The plaintiff, Wendy Young alleged that on May 11, 2016, the hospital’s physician, Catherine C. Grazi-ani performed a robotic hysterectomy on her using a robotic surgical system. After some days, Wendy started experiencing pain and ‘‘a black and blue’’ on her left side. On June 10, 2016, she learnt that her injuries were due to a robotic camera falling on her left side. She was not told about the incident…law360, Conn. Court Revives Suit Over Patient’s Robot Surgery Injury, Y. Peter Kang 2020
Wendy then sought damages for injuries she received from the defendant, Hartford Hospital. However, Young did not submit the certificate of good faith certificate and written opinion regarding medical negligence pursuant to General Statutes § 52-190a because she claimed that her complaint fell under the ordinary negligence category and not medical negligence.

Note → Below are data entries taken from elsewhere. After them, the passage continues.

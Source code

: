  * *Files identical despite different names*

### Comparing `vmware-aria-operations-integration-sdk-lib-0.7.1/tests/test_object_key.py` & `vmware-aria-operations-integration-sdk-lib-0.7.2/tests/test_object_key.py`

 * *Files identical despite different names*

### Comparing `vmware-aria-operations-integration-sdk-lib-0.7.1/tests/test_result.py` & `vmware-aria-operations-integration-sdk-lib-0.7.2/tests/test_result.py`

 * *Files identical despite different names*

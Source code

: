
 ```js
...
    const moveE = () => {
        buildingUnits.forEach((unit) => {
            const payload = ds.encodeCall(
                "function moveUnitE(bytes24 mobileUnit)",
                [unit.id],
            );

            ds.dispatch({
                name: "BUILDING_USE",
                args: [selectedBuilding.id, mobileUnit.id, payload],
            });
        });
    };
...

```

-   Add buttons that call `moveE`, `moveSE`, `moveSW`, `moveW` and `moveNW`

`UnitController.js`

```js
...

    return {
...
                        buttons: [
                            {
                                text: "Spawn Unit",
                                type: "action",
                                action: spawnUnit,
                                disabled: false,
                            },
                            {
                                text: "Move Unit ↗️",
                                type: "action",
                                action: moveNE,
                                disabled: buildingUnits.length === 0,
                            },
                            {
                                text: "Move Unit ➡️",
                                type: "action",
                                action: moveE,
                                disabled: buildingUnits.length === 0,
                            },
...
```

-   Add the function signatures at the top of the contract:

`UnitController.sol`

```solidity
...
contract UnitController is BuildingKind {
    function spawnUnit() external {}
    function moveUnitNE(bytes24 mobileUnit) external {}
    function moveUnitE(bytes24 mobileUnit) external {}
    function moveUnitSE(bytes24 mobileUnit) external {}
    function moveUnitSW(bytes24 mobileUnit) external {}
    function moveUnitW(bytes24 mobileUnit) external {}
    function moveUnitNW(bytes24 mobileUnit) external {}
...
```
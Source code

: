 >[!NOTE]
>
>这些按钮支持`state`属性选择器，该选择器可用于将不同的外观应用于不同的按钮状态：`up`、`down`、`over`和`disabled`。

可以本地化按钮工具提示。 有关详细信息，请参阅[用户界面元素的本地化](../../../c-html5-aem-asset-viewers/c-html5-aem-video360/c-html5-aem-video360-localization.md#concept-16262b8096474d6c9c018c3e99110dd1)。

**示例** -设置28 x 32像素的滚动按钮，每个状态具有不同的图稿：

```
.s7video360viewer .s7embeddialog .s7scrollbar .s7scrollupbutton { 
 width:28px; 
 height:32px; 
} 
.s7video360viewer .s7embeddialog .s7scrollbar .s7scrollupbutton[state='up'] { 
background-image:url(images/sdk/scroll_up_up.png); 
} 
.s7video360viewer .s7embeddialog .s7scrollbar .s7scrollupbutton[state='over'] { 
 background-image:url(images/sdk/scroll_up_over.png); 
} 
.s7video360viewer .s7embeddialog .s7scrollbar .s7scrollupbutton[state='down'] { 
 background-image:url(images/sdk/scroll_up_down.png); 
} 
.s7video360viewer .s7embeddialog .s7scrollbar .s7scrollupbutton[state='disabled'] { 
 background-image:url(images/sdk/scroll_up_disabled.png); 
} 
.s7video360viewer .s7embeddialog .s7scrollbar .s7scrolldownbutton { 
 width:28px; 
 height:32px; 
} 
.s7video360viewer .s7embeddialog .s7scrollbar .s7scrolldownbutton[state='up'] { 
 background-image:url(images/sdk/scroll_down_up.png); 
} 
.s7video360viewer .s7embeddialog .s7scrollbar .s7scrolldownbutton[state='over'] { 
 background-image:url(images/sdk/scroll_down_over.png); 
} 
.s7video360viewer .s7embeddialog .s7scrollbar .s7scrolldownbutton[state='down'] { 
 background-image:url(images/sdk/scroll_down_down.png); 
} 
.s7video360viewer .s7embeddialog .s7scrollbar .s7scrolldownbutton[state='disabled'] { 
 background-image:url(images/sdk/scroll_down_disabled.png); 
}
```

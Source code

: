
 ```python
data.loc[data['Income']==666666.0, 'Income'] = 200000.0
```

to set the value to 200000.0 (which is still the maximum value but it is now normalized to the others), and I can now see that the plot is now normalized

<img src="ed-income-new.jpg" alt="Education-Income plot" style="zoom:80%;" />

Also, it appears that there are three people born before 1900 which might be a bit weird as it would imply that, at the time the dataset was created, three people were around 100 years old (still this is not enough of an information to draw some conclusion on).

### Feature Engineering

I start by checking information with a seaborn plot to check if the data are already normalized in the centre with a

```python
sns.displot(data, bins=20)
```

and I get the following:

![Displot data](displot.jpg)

The trial court disagreed with the plaintiff and determined the case to be one of medical malpractice. Under the Connecticut law, such cases require a medical expert’s opinion to be submitted with the complaint. Because no such expert opinion was filed by Young, the trial judge granted the hospital’s motion to dismiss.
Upon appeal by Young, the Conn. Court by a 2:1 majority said, a “holistic and reasonable reading of the complaint” does not rule out that Young’s injuries were caused by ordinary negligence rather than medical malpractice. The panel also said that because the facts must be construed in a light most favorable to the plaintiff at the motion to dismiss stage of a case, it was wrong for the trial judge to grant the hospital’s dismissal bid.